Supplied data
.....
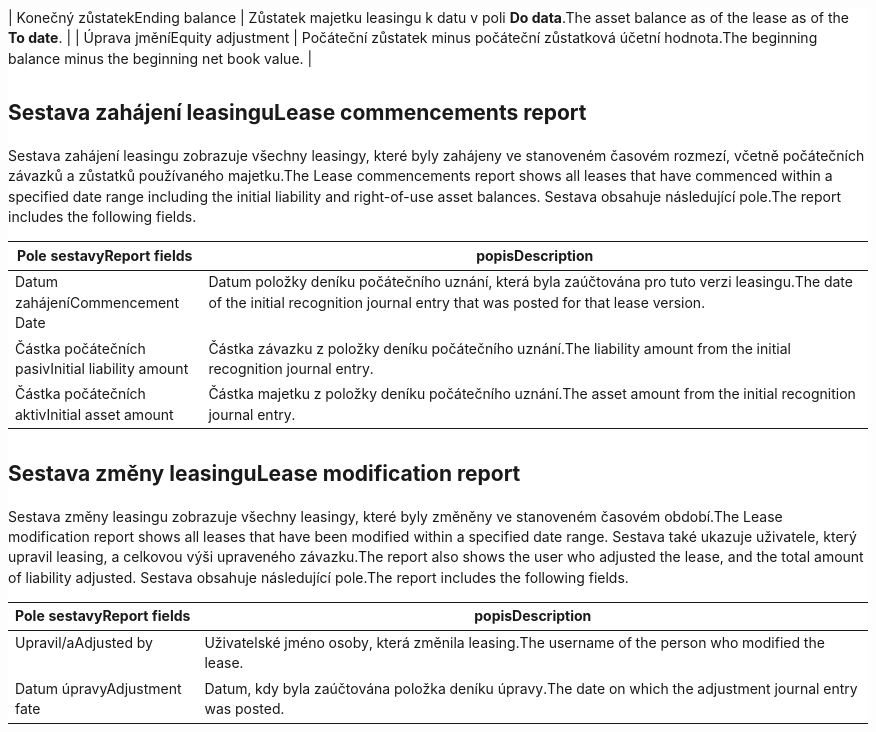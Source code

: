 |     <span data-ttu-id="ddb6a-232">Konečný zůstatek</span><span class="sxs-lookup"><span data-stu-id="ddb6a-232">Ending balance</span></span>                |     <span data-ttu-id="ddb6a-233">Zůstatek majetku leasingu k datu v poli **Do data**.</span><span class="sxs-lookup"><span data-stu-id="ddb6a-233">The asset balance as of the lease as of the **To date**.</span></span>                                                              |
|     <span data-ttu-id="ddb6a-234">Úprava jmění</span><span class="sxs-lookup"><span data-stu-id="ddb6a-234">Equity adjustment</span></span>             |     <span data-ttu-id="ddb6a-235">Počáteční zůstatek minus počáteční zůstatková účetní hodnota.</span><span class="sxs-lookup"><span data-stu-id="ddb6a-235">The beginning balance minus the beginning net book value.</span></span>                                                             |

## <a name="lease-commencements-report"></a><span data-ttu-id="ddb6a-236">Sestava zahájení leasingu</span><span class="sxs-lookup"><span data-stu-id="ddb6a-236">Lease commencements report</span></span>
<span data-ttu-id="ddb6a-237">Sestava zahájení leasingu zobrazuje všechny leasingy, které byly zahájeny ve stanoveném časovém rozmezí, včetně počátečních závazků a zůstatků používaného majetku.</span><span class="sxs-lookup"><span data-stu-id="ddb6a-237">The Lease commencements report shows all leases that have commenced within a specified date range including the initial liability and right-of-use asset balances.</span></span> <span data-ttu-id="ddb6a-238">Sestava obsahuje následující pole.</span><span class="sxs-lookup"><span data-stu-id="ddb6a-238">The report includes the following fields.</span></span> 

|     <span data-ttu-id="ddb6a-239">Pole sestavy</span><span class="sxs-lookup"><span data-stu-id="ddb6a-239">Report fields</span></span>                 |     <span data-ttu-id="ddb6a-240">popis</span><span class="sxs-lookup"><span data-stu-id="ddb6a-240">Description</span></span>                                                                                       |
|---------------------------------  |---------------------------------------------------------------------------------------------------    |
|     <span data-ttu-id="ddb6a-241">Datum zahájení</span><span class="sxs-lookup"><span data-stu-id="ddb6a-241">Commencement Date</span></span>             |     <span data-ttu-id="ddb6a-242">Datum položky deníku počátečního uznání, která byla zaúčtována pro tuto verzi leasingu.</span><span class="sxs-lookup"><span data-stu-id="ddb6a-242">The date of the initial recognition journal entry that was posted for that lease version.</span></span>         |
|     <span data-ttu-id="ddb6a-243">Částka počátečních pasiv</span><span class="sxs-lookup"><span data-stu-id="ddb6a-243">Initial liability amount</span></span>      |     <span data-ttu-id="ddb6a-244">Částka závazku z položky deníku počátečního uznání.</span><span class="sxs-lookup"><span data-stu-id="ddb6a-244">The liability amount from the initial recognition journal entry.</span></span>                                  |
|     <span data-ttu-id="ddb6a-245">Částka počátečních aktiv</span><span class="sxs-lookup"><span data-stu-id="ddb6a-245">Initial asset amount</span></span>          |     <span data-ttu-id="ddb6a-246">Částka majetku z položky deníku počátečního uznání.</span><span class="sxs-lookup"><span data-stu-id="ddb6a-246">The asset amount from the initial recognition journal entry.</span></span>                                      |

## <a name="lease-modification-report"></a><span data-ttu-id="ddb6a-247">Sestava změny leasingu</span><span class="sxs-lookup"><span data-stu-id="ddb6a-247">Lease modification report</span></span>
<span data-ttu-id="ddb6a-248">Sestava změny leasingu zobrazuje všechny leasingy, které byly změněny ve stanoveném časovém období.</span><span class="sxs-lookup"><span data-stu-id="ddb6a-248">The Lease modification report shows all leases that have been modified within a specified date range.</span></span> <span data-ttu-id="ddb6a-249">Sestava také ukazuje uživatele, který upravil leasing, a celkovou výši upraveného závazku.</span><span class="sxs-lookup"><span data-stu-id="ddb6a-249">The report also shows the user who adjusted the lease, and the total amount of liability adjusted.</span></span> <span data-ttu-id="ddb6a-250">Sestava obsahuje následující pole.</span><span class="sxs-lookup"><span data-stu-id="ddb6a-250">The report includes the following fields.</span></span> 

|     <span data-ttu-id="ddb6a-251">Pole sestavy</span><span class="sxs-lookup"><span data-stu-id="ddb6a-251">Report fields</span></span>                 |     <span data-ttu-id="ddb6a-252">popis</span><span class="sxs-lookup"><span data-stu-id="ddb6a-252">Description</span></span>           |
|---------------------------------  |-------------------------  |
|     <span data-ttu-id="ddb6a-253">Upravil/a</span><span class="sxs-lookup"><span data-stu-id="ddb6a-253">Adjusted by</span></span>                   |     <span data-ttu-id="ddb6a-254">Uživatelské jméno osoby, která změnila leasing.</span><span class="sxs-lookup"><span data-stu-id="ddb6a-254">The username of the person who modified the lease.</span></span>                                |
|     <span data-ttu-id="ddb6a-255">Datum úpravy</span><span class="sxs-lookup"><span data-stu-id="ddb6a-255">Adjustment fate</span></span>               |     <span data-ttu-id="ddb6a-256">Datum, kdy byla zaúčtována položka deníku úpravy.</span><span class="sxs-lookup"><span data-stu-id="ddb6a-256">The date on which the adjustment journal entry was posted.</span></span>                        |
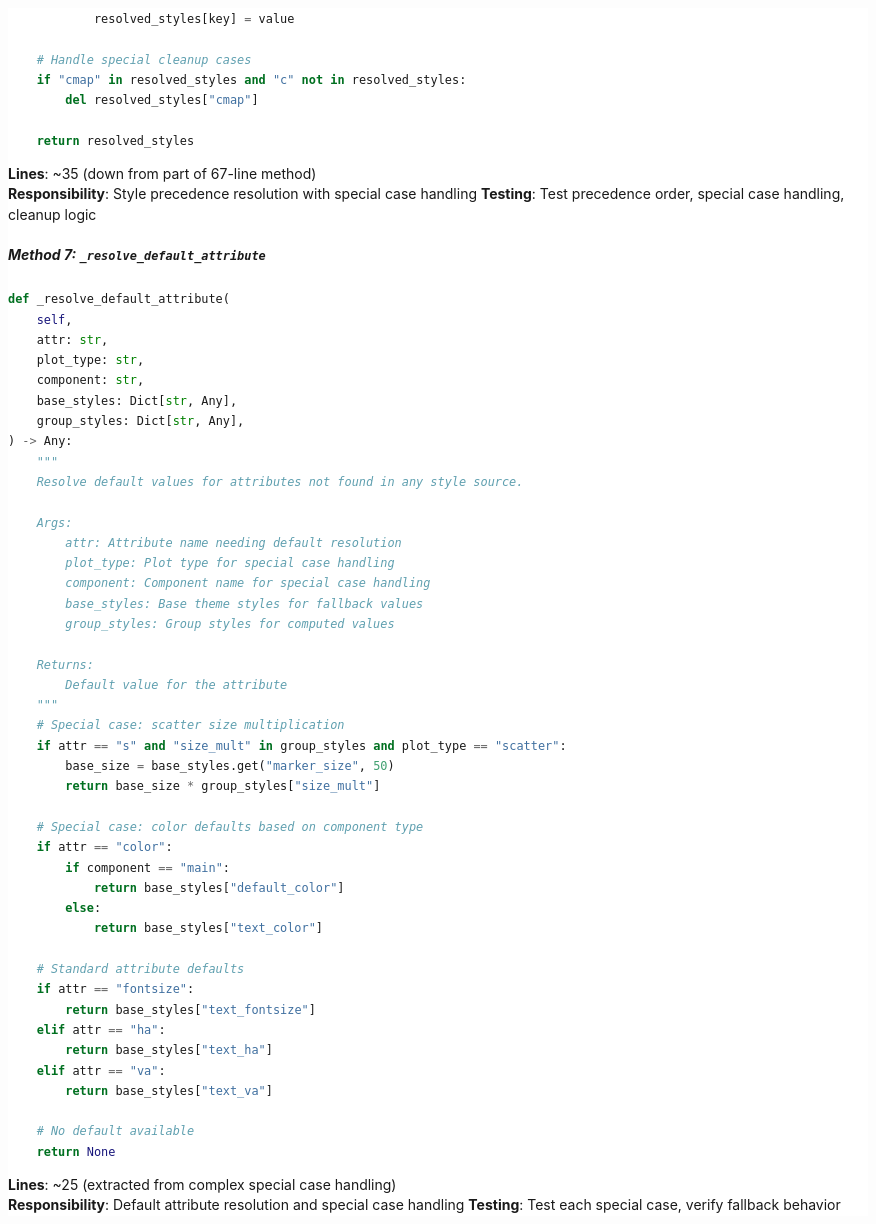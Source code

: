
 ```python
            resolved_styles[key] = value
    
    # Handle special cleanup cases
    if "cmap" in resolved_styles and "c" not in resolved_styles:
        del resolved_styles["cmap"]
    
    return resolved_styles
```
**Lines**: ~35 (down from part of 67-line method)  
**Responsibility**: Style precedence resolution with special case handling
**Testing**: Test precedence order, special case handling, cleanup logic

##### **Method 7: `_resolve_default_attribute`**
```python
def _resolve_default_attribute(
    self,
    attr: str,
    plot_type: str,
    component: str,
    base_styles: Dict[str, Any],
    group_styles: Dict[str, Any],
) -> Any:
    """
    Resolve default values for attributes not found in any style source.
    
    Args:
        attr: Attribute name needing default resolution
        plot_type: Plot type for special case handling
        component: Component name for special case handling
        base_styles: Base theme styles for fallback values
        group_styles: Group styles for computed values
    
    Returns:
        Default value for the attribute
    """
    # Special case: scatter size multiplication
    if attr == "s" and "size_mult" in group_styles and plot_type == "scatter":
        base_size = base_styles.get("marker_size", 50)
        return base_size * group_styles["size_mult"]
    
    # Special case: color defaults based on component type
    if attr == "color":
        if component == "main":
            return base_styles["default_color"]
        else:
            return base_styles["text_color"]
    
    # Standard attribute defaults
    if attr == "fontsize":
        return base_styles["text_fontsize"]
    elif attr == "ha":
        return base_styles["text_ha"]
    elif attr == "va":
        return base_styles["text_va"]
    
    # No default available
    return None
```
**Lines**: ~25 (extracted from complex special case handling)  
**Responsibility**: Default attribute resolution and special case handling
**Testing**: Test each special case, verify fallback behavior
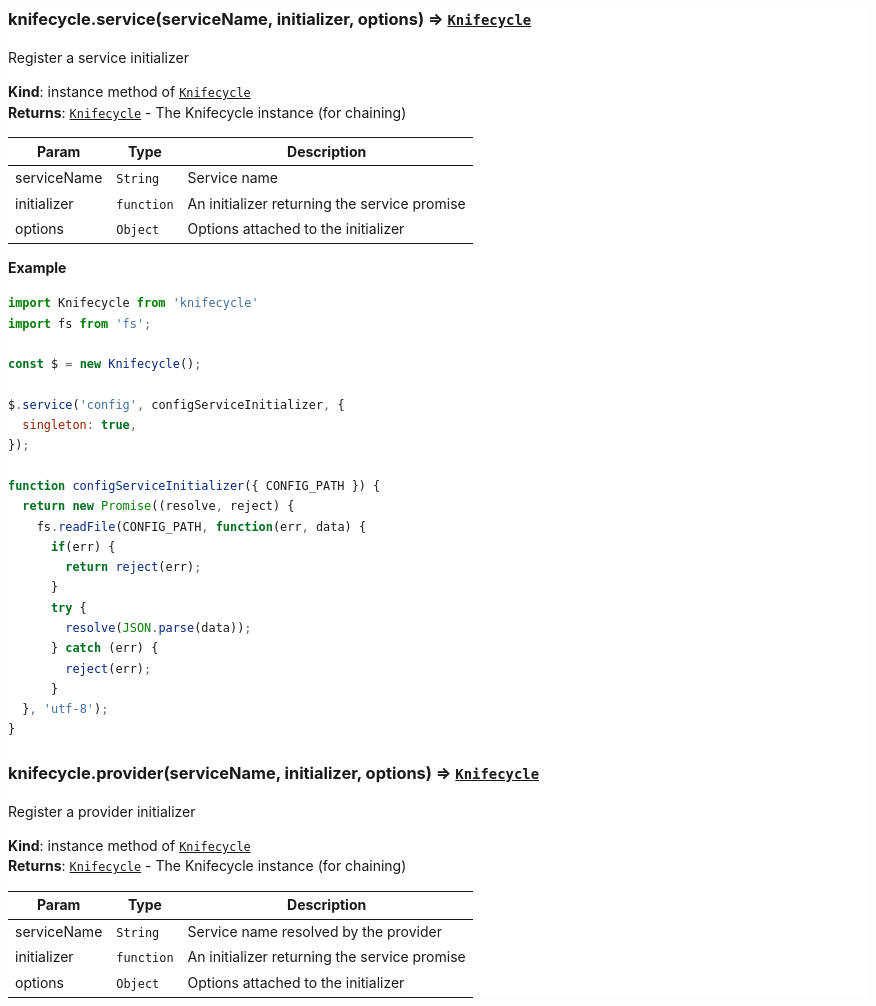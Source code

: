 ### knifecycle.service(serviceName, initializer, options) ⇒ [<code>Knifecycle</code>](#Knifecycle)
Register a service initializer

**Kind**: instance method of [<code>Knifecycle</code>](#Knifecycle)  
**Returns**: [<code>Knifecycle</code>](#Knifecycle) - The Knifecycle instance (for chaining)  

| Param | Type | Description |
| --- | --- | --- |
| serviceName | <code>String</code> | Service name |
| initializer | <code>function</code> | An initializer returning the service promise |
| options | <code>Object</code> | Options attached to the initializer |

**Example**  
```js
import Knifecycle from 'knifecycle'
import fs from 'fs';

const $ = new Knifecycle();

$.service('config', configServiceInitializer, {
  singleton: true,
});

function configServiceInitializer({ CONFIG_PATH }) {
  return new Promise((resolve, reject) {
    fs.readFile(CONFIG_PATH, function(err, data) {
      if(err) {
        return reject(err);
      }
      try {
        resolve(JSON.parse(data));
      } catch (err) {
        reject(err);
      }
  }, 'utf-8');
}
```
<a name="Knifecycle+provider"></a>

### knifecycle.provider(serviceName, initializer, options) ⇒ [<code>Knifecycle</code>](#Knifecycle)
Register a provider initializer

**Kind**: instance method of [<code>Knifecycle</code>](#Knifecycle)  
**Returns**: [<code>Knifecycle</code>](#Knifecycle) - The Knifecycle instance (for chaining)  

| Param | Type | Description |
| --- | --- | --- |
| serviceName | <code>String</code> | Service name resolved by the provider |
| initializer | <code>function</code> | An initializer returning the service promise |
| options | <code>Object</code> | Options attached to the initializer |
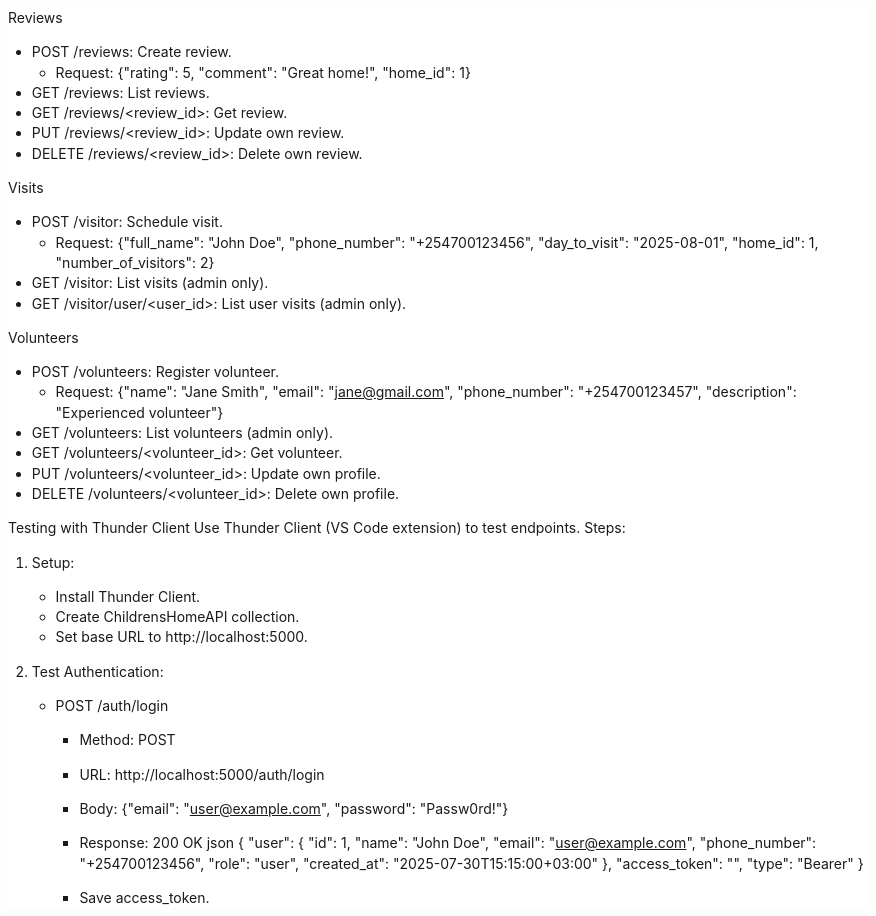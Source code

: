 Reviews
- POST /reviews: Create review.
  - Request: {"rating": 5, "comment": "Great home!", "home_id": 1}
- GET /reviews: List reviews.
- GET /reviews/<review_id>: Get review.
- PUT /reviews/<review_id>: Update own review.
- DELETE /reviews/<review_id>: Delete own review.

Visits
- POST /visitor: Schedule visit.
  - Request: {"full_name": "John Doe", "phone_number": "+254700123456", "day_to_visit": "2025-08-01", "home_id": 1, "number_of_visitors": 2}
- GET /visitor: List visits (admin only).
- GET /visitor/user/<user_id>: List user visits (admin only).

Volunteers
- POST /volunteers: Register volunteer.
  - Request: {"name": "Jane Smith", "email": "jane@gmail.com", "phone_number": "+254700123457", "description": "Experienced volunteer"}
- GET /volunteers: List volunteers (admin only).
- GET /volunteers/<volunteer_id>: Get volunteer.
- PUT /volunteers/<volunteer_id>: Update own profile.
- DELETE /volunteers/<volunteer_id>: Delete own profile.

Testing with Thunder Client
Use Thunder Client (VS Code extension) to test endpoints. Steps:

1. Setup:
   - Install Thunder Client.
   - Create ChildrensHomeAPI collection.
   - Set base URL to http://localhost:5000.

2. Test Authentication:
   - POST /auth/login
     - Method: POST
     - URL: http://localhost:5000/auth/login
     - Body: {"email": "user@example.com", "password": "Passw0rd!"}
     - Response: 200 OK
       json
       {
           "user": {
               "id": 1,
               "name": "John Doe",
               "email": "user@example.com",
               "phone_number": "+254700123456",
               "role": "user",
               "created_at": "2025-07-30T15:15:00+03:00"
           },
           "access_token": "<token>",
           "type": "Bearer"
       }
       
     - Save access_token.
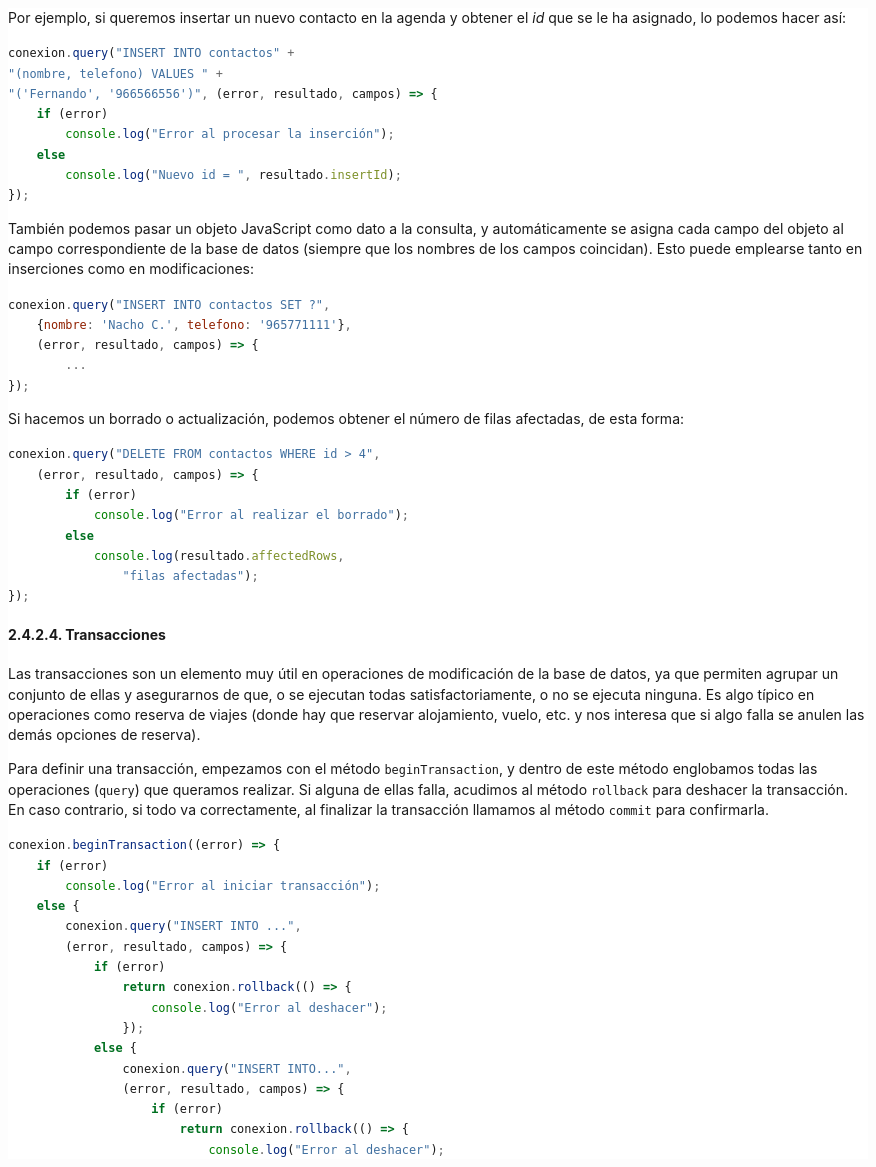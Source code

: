 Por ejemplo, si queremos insertar un nuevo contacto en la agenda y obtener el *id* que se le ha asignado, lo podemos hacer así:

```js
conexion.query("INSERT INTO contactos" + 
"(nombre, telefono) VALUES " +
"('Fernando', '966566556')", (error, resultado, campos) => {
    if (error)
        console.log("Error al procesar la inserción");
    else
        console.log("Nuevo id = ", resultado.insertId);
});
```

También podemos pasar un objeto JavaScript como dato a la consulta, y automáticamente se asigna cada campo del objeto al campo correspondiente de la base de datos (siempre que los nombres de los campos coincidan). Esto puede emplearse tanto en inserciones como en modificaciones:

```js
conexion.query("INSERT INTO contactos SET ?", 
    {nombre: 'Nacho C.', telefono: '965771111'}, 
    (error, resultado, campos) => {
        ...
});
```

Si hacemos un borrado o actualización, podemos obtener el número de filas afectadas, de esta forma:

```js
conexion.query("DELETE FROM contactos WHERE id > 4", 
    (error, resultado, campos) => {
        if (error)
            console.log("Error al realizar el borrado");
        else
            console.log(resultado.affectedRows, 
                "filas afectadas");
});
```

#### 2.4.2.4. Transacciones

Las transacciones son un elemento muy útil en operaciones de modificación de la base de datos, ya que permiten agrupar un conjunto de ellas y asegurarnos de que, o se ejecutan todas satisfactoriamente, o no se ejecuta ninguna. Es algo típico en operaciones como reserva de viajes (donde hay que reservar alojamiento, vuelo, etc. y nos interesa que si algo falla se anulen las demás opciones de reserva).

Para definir una transacción, empezamos con el método `beginTransaction`, y dentro de este método englobamos todas las operaciones (`query`) que queramos realizar. Si alguna de ellas falla, acudimos al método `rollback` para deshacer la transacción. En caso contrario, si todo va correctamente, al finalizar la transacción llamamos al método `commit` para confirmarla.

```js
conexion.beginTransaction((error) => {
    if (error)
        console.log("Error al iniciar transacción");
    else {
        conexion.query("INSERT INTO ...", 
        (error, resultado, campos) => {
            if (error)
                return conexion.rollback(() => { 
                    console.log("Error al deshacer"); 
                });
            else {
                conexion.query("INSERT INTO...", 
                (error, resultado, campos) => {
                    if (error)
                        return conexion.rollback(() => { 
                            console.log("Error al deshacer"); 
```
.....
Exercise goal
When a line in the material above includes the word "profile", copy that line.

Written response
- PUT /volunteers/<volunteer_id>: Update own profile.
- DELETE /volunteers/<volunteer_id>: Delete own profile.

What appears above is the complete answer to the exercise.